Categories: Reviews & Commentary

Beer: America’s Sacred Necessity

October 16, 2008 · Leave a Comment

by Joshua H. Liberatore

In Beer in America: The Early Years, 1587-1840, Gregg Smith delights historians and beer enthusiasts alike with a compelling account of beer’s critical function in the early life of the United States. Through nearly two hundred and fifty years of American history – from early voyages to the New World, through colonization, the tumultuous years of revolution, and on into nineteenth century industrial American society – beer becomes a metaphor for a special American destiny. Backed by exhaustive research, wit, and imagination, Smith paints a rich portrait of early American life, which places the tavern at the center of social, political, and cultural activity.

    Smith’s nonspecialist readers may be pleasantly surprised to discover just how important beer was for early settlers to what became the United States, and by the extent to which beer’s unique history intersects with the major personalities of American cultural heritage, including John Adams, Thomas Jefferson, and George Washington, all fervent patriots and avid beer-drinkers. Beer seems to be part of every important event and decision that eventually set those men on the path to overthrowing a world imperial power and creating one of the modern world’s first great democratic republics. And although Beer in America reveals a number of little-known beer facts (such as the propensity for Constitutional Convention delegates to discuss the finer points of the still-infant constitution over pints of stout in the barrooms of Philadelphia), Smith’s story never devolves into a mere collection of beer trivia. On the contrary, beer becomes a thread with which Smith weaves a colorful fabric of an emerging American character.

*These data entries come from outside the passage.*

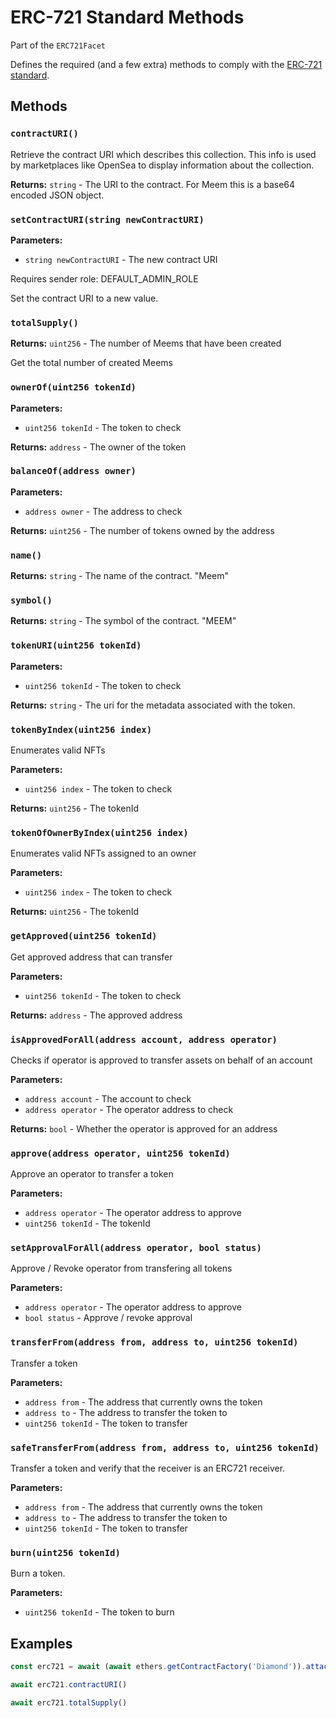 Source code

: # ERC-721 Standard Methods

Part of the `ERC721Facet`

Defines the required (and a few extra) methods to comply with the [ERC-721 standard](https://eips.ethereum.org/EIPS/eip-721).

## Methods

### `contractURI()`

Retrieve the contract URI which describes this collection. This info is used by marketplaces like OpenSea to display information about the collection.

**Returns:** `string` - The URI to the contract. For Meem this is a base64 encoded JSON object.

### `setContractURI(string newContractURI)`

**Parameters:**
* `string newContractURI` - The new contract URI

Requires sender role: DEFAULT_ADMIN_ROLE

Set the contract URI to a new value.

### `totalSupply()`

**Returns:** `uint256` - The number of Meems that have been created

Get the total number of created Meems

### `ownerOf(uint256 tokenId)`

**Parameters:**
* `uint256 tokenId` - The token to check

**Returns:** `address` - The owner of the token

### `balanceOf(address owner)`

**Parameters:**
* `address owner` - The address to check

**Returns:** `uint256` - The number of tokens owned by the address

### `name()`

**Returns:** `string` - The name of the contract. "Meem"

### `symbol()`

**Returns:** `string` - The symbol of the contract. "MEEM"

### `tokenURI(uint256 tokenId)`

**Parameters:**
* `uint256 tokenId` - The token to check

**Returns:** `string` - The uri for the metadata associated with the token.

### `tokenByIndex(uint256 index)`

Enumerates valid NFTs

**Parameters:**
* `uint256 index` - The token to check

**Returns:** `uint256` - The tokenId

### `tokenOfOwnerByIndex(uint256 index)`

Enumerates valid NFTs assigned to an owner

**Parameters:**
* `uint256 index` - The token to check

**Returns:** `uint256` - The tokenId

### `getApproved(uint256 tokenId)`

Get approved address that can transfer

**Parameters:**
* `uint256 tokenId` - The token to check

**Returns:** `address` - The approved address

### `isApprovedForAll(address account, address operator)`

Checks if operator is approved to transfer assets on behalf of an account

**Parameters:**
* `address account` - The account to check
* `address operator` - The operator address to check

**Returns:** `bool` - Whether the operator is approved for an address

### `approve(address operator, uint256 tokenId)`

Approve an operator to transfer a token

**Parameters:**
* `address operator` - The operator address to approve
* `uint256 tokenId` - The tokenId

### `setApprovalForAll(address operator, bool status)`

Approve / Revoke operator from transfering all tokens

**Parameters:**
* `address operator` - The operator address to approve
* `bool status` - Approve / revoke approval

### `transferFrom(address from, address to, uint256 tokenId)`

Transfer a token

**Parameters:**
* `address from` - The address that currently owns the token
* `address to` - The address to transfer the token to
* `uint256 tokenId` - The token to transfer

### `safeTransferFrom(address from, address to, uint256 tokenId)`

Transfer a token and verify that the receiver is an ERC721 receiver.

**Parameters:**
* `address from` - The address that currently owns the token
* `address to` - The address to transfer the token to
* `uint256 tokenId` - The token to transfer

### `burn(uint256 tokenId)`

Burn a token.

**Parameters:**
* `uint256 tokenId` - The token to burn



## Examples

```js
const erc721 = await (await ethers.getContractFactory('Diamond')).attach('<Proxy Address>')

await erc721.contractURI()

await erc721.totalSupply()
```

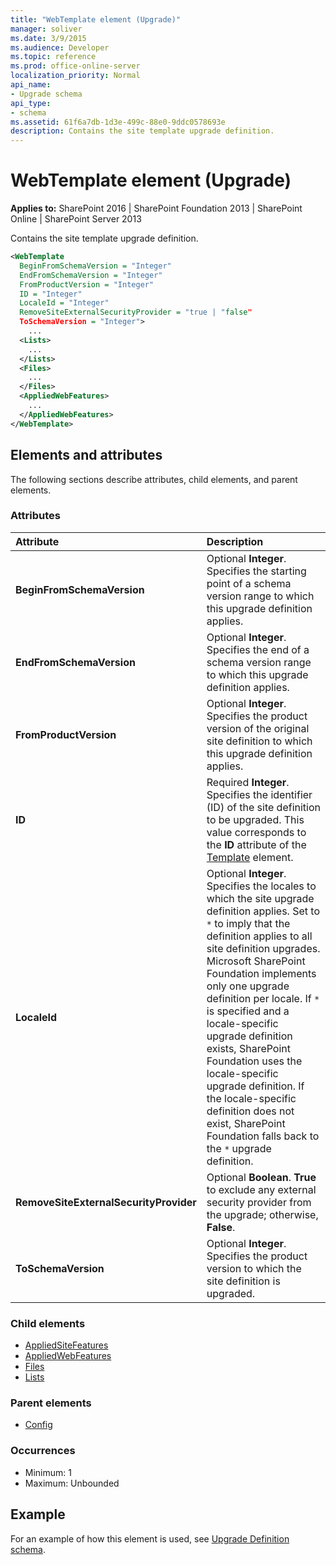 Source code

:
 ```yaml
---
title: "WebTemplate element (Upgrade)"
manager: soliver
ms.date: 3/9/2015
ms.audience: Developer
ms.topic: reference
ms.prod: office-online-server
localization_priority: Normal
api_name:
- Upgrade schema
api_type:
- schema
ms.assetid: 61f6a7db-1d3e-499c-88e0-9ddc0578693e
description: Contains the site template upgrade definition.
---
```


# WebTemplate element (Upgrade)

**Applies to:** SharePoint 2016 | SharePoint Foundation 2013 | SharePoint Online | SharePoint Server 2013
  
Contains the site template upgrade definition.
  
```XML
<WebTemplate 
  BeginFromSchemaVersion = "Integer"
  EndFromSchemaVersion = "Integer"
  FromProductVersion = "Integer"
  ID = "Integer"
  LocaleId = "Integer"
  RemoveSiteExternalSecurityProvider = "true | "false"
  ToSchemaVersion = "Integer">
    ...
  <Lists>
    ...
  </Lists>
  <Files>
    ...
  </Files>
  <AppliedWebFeatures>
    ...
  </AppliedWebFeatures>
</WebTemplate>
```

## Elements and attributes

The following sections describe attributes, child elements, and parent elements.

### Attributes

|**Attribute**|**Description**|
|:-----|:-----|
|**BeginFromSchemaVersion** <br/> |Optional **Integer**. Specifies the starting point of a schema version range to which this upgrade definition applies.  <br/> |
|**EndFromSchemaVersion** <br/> |Optional **Integer**. Specifies the end of a schema version range to which this upgrade definition applies.  <br/> |
|**FromProductVersion** <br/> |Optional **Integer**. Specifies the product version of the original site definition to which this upgrade definition applies.  <br/> |
|**ID** <br/> |Required **Integer**. Specifies the identifier (ID) of the site definition to be upgraded. This value corresponds to the **ID** attribute of the [Template](template-element-site.md) element.  <br/> |
|**LocaleId** <br/> |Optional **Integer**. Specifies the locales to which the site upgrade definition applies. Set to `*` to imply that the definition applies to all site definition upgrades. Microsoft SharePoint Foundation implements only one upgrade definition per locale. If `*` is specified and a locale-specific upgrade definition exists, SharePoint Foundation uses the locale-specific upgrade definition. If the locale-specific definition does not exist, SharePoint Foundation falls back to the `*` upgrade definition.  <br/> |
|**RemoveSiteExternalSecurityProvider** <br/> |Optional **Boolean**. **True** to exclude any external security provider from the upgrade; otherwise, **False**.  <br/> |
|**ToSchemaVersion** <br/> |Optional **Integer**. Specifies the product version to which the site definition is upgraded.  <br/> |
   
### Child elements

- [AppliedSiteFeatures](appliedsitefeatures-element-upgrade.md)
- [AppliedWebFeatures](appliedwebfeatures-element-upgrade.md)
- [Files](files-element-upgrade.md)
- [Lists](lists-element-upgrade.md)
   
### Parent elements

- [Config](config-element-upgrade.md)
   
### Occurrences

- Minimum: 1
- Maximum: Unbounded
   
## Example

For an example of how this element is used, see [Upgrade Definition schema](upgrade-definition-schema.md).
  

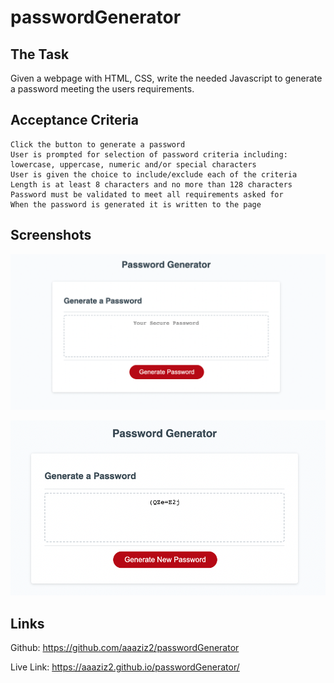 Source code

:# passwordGenerator

## The Task

Given a webpage with HTML, CSS, write the needed Javascript to generate a password meeting the users requirements.

## Acceptance Criteria

```
Click the button to generate a password
User is prompted for selection of password criteria including:
lowercase, uppercase, numeric and/or special characters
User is given the choice to include/exclude each of the criteria
Length is at least 8 characters and no more than 128 characters
Password must be validated to meet all requirements asked for
When the password is generated it is written to the page
```

## Screenshots

![password screengrab](images/default.png)

![password screengrab](images/generated.png)

## Links

Github: https://github.com/aaaziz2/passwordGenerator

Live Link: https://aaaziz2.github.io/passwordGenerator/ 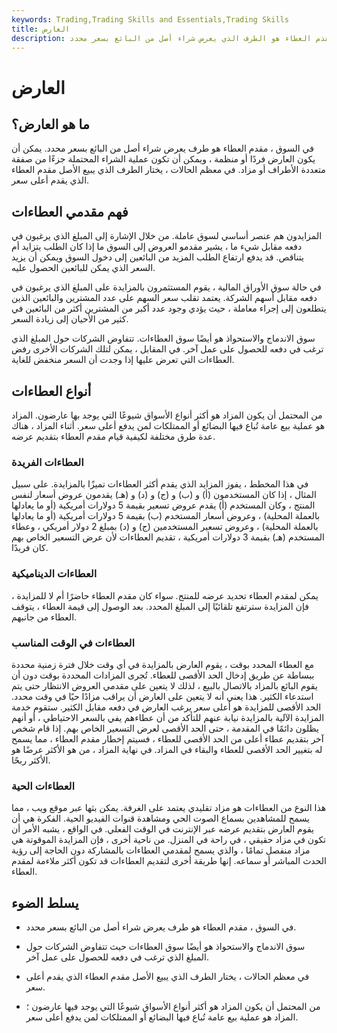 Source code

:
 ```yaml
---
keywords: Trading,Trading Skills and Essentials,Trading Skills
title: العارض
description: مقدم العطاء هو الطرف الذي يعرض شراء أصل من البائع بسعر محدد.
---
```


# العارض
## ما هو العارض؟

في السوق ، مقدم العطاء هو طرف يعرض شراء أصل من البائع بسعر محدد. يمكن أن يكون العارض فردًا أو منظمة ، ويمكن أن تكون عملية الشراء المحتملة جزءًا من صفقة متعددة الأطراف أو مزاد. في معظم الحالات ، يختار الطرف الذي يبيع الأصل مقدم العطاء الذي يقدم أعلى سعر.

## فهم مقدمي العطاءات

المزايدون هم عنصر أساسي لسوق عاملة. من خلال الإشارة إلى المبلغ الذي يرغبون في دفعه مقابل شيء ما ، يشير مقدمو العروض إلى السوق ما إذا كان الطلب يتزايد أم يتناقص. قد يدفع ارتفاع الطلب المزيد من البائعين إلى دخول السوق ويمكن أن يزيد السعر الذي يمكن للبائعين الحصول عليه.

في حالة سوق الأوراق المالية ، يقوم المستثمرون بالمزايدة على المبلغ الذي يرغبون في دفعه مقابل أسهم الشركة. يعتمد تقلب سعر السهم على عدد المشترين والبائعين الذين يتطلعون إلى إجراء معاملة ، حيث يؤدي وجود عدد أكبر من المشترين أكثر من البائعين في كثير من الأحيان إلى زيادة السعر.

سوق الاندماج والاستحواذ هو أيضًا سوق العطاءات. تتفاوض الشركات حول المبلغ الذي ترغب في دفعه للحصول على عمل آخر. في المقابل ، يمكن لتلك الشركات الأخرى رفض العطاءات التي تعرض عليها إذا وجدت أن السعر منخفض للغاية.

## أنواع العطاءات

من المحتمل أن يكون المزاد هو أكثر أنواع الأسواق شيوعًا التي يوجد بها عارضون. المزاد هو عملية بيع عامة تُباع فيها البضائع أو الممتلكات لمن يدفع أعلى سعر. أثناء المزاد ، هناك عدة طرق مختلفة لكيفية قيام مقدم العطاء بتقديم عرضه.

### العطاءات الفريدة

في هذا المخطط ، يفوز المزايد الذي يقدم أكثر العطاءات تميزًا بالمزايدة. على سبيل المثال ، إذا كان المستخدمون (أ) و (ب) و (ج) و (د) و (هـ) يقدمون عروض أسعار لنفس المنتج ، وكان المستخدم (أ) يقدم عروض تسعير بقيمة 5 دولارات أمريكية (أو ما يعادلها بالعملة المحلية) ، وعروض أسعار المستخدم (ب) بقيمة 5 دولارات أمريكية (أو ما يعادلها بالعملة المحلية) ، وعروض تسعير المستخدمين (ج) و (د) بمبلغ 2 دولار أمريكي ، وعطاء المستخدم (هـ) بقيمة 3 دولارات أمريكية ، تقديم العطاءات لأن عرض التسعير الخاص بهم كان فريدًا.

### العطاءات الديناميكية

يمكن لمقدم العطاء تحديد عرضه للمنتج. سواء كان مقدم العطاء حاضرًا أم لا للمزايدة ، فإن المزايدة سترتفع تلقائيًا إلى المبلغ المحدد. بعد الوصول إلى قيمة العطاء ، يتوقف العطاء من جانبهم.

### العطاءات في الوقت المناسب

مع العطاء المحدد بوقت ، يقوم العارض بالمزايدة في أي وقت خلال فترة زمنية محددة ببساطة عن طريق إدخال الحد الأقصى للعطاء. تُجرى المزادات المحددة بوقت دون أن يقوم البائع بالمزاد بالاتصال بالبيع ، لذلك لا يتعين على مقدمي العروض الانتظار حتى يتم استدعاء الكثير. هذا يعني أنه لا يتعين على العارض أن يراقب مزادًا حيًا في وقت محدد. الحد الأقصى للمزايدة هو أعلى سعر يرغب العارض في دفعه مقابل الكثير. ستقوم خدمة المزايدة الآلية بالمزايدة نيابة عنهم للتأكد من أن عطاءهم يفي بالسعر الاحتياطي ، أو أنهم يظلون دائمًا في المقدمة ، حتى الحد الأقصى لعرض التسعير الخاص بهم. إذا قام شخص آخر بتقديم عطاء أعلى من الحد الأقصى للعطاء ، فسيتم إخطار مقدم العطاء ، مما يسمح له بتغيير الحد الأقصى للعطاء والبقاء في المزاد. في نهاية المزاد ، من هو الأكثر عرضًا هو الأكثر ربحًا.

### العطاءات الحية

هذا النوع من العطاءات هو مزاد تقليدي يعتمد على الغرفة. يمكن بثها عبر موقع ويب ، مما يسمح للمشاهدين بسماع الصوت الحي ومشاهدة قنوات الفيديو الحية. الفكرة هي أن يقوم العارض بتقديم عرضه عبر الإنترنت في الوقت الفعلي. في الواقع ، يشبه الأمر أن تكون في مزاد حقيقي ، في راحة في المنزل. من ناحية أخرى ، فإن المزايدة الموقوتة هي مزاد منفصل تمامًا ، والذي يسمح لمقدمي العطاءات بالمشاركة دون الحاجة إلى رؤية الحدث المباشر أو سماعه. إنها طريقة أخرى لتقديم العطاءات قد تكون أكثر ملاءمة لمقدم العطاء.

## يسلط الضوء

- في السوق ، مقدم العطاء هو طرف يعرض شراء أصل من البائع بسعر محدد.

- سوق الاندماج والاستحواذ هو أيضًا سوق العطاءات حيث تتفاوض الشركات حول المبلغ الذي ترغب في دفعه للحصول على عمل آخر.

- في معظم الحالات ، يختار الطرف الذي يبيع الأصل مقدم العطاء الذي يقدم أعلى سعر.

- من المحتمل أن يكون المزاد هو أكثر أنواع الأسواق شيوعًا التي يوجد فيها عارضون ؛ المزاد هو عملية بيع عامة تُباع فيها البضائع أو الممتلكات لمن يدفع أعلى سعر.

    Inherent in that emerging distinctiveness was a survival impulse that spurred early settlers to endure countless hardships and work to forge a workable life in an uncharted and often harsh frontier. As Smith notes, beer figures into a discussion of bare survival for the simple reason that beer provided early New Englanders with a safe source of drinking water. Although the wooded hills of the Massachusetts Bay area were abundantly endowed with fresh water streams, widespread distrust of contamination kept settlers from drinking local water directly. Instead they used it to brew beer, which was a time-honored way of converting suspect water into a viable beverage. Beer also became a reliable and nutritious source of caloric sustenance as colonists were adjusting to a dramatically new diet and negotiating the hardships of developing a native agriculture.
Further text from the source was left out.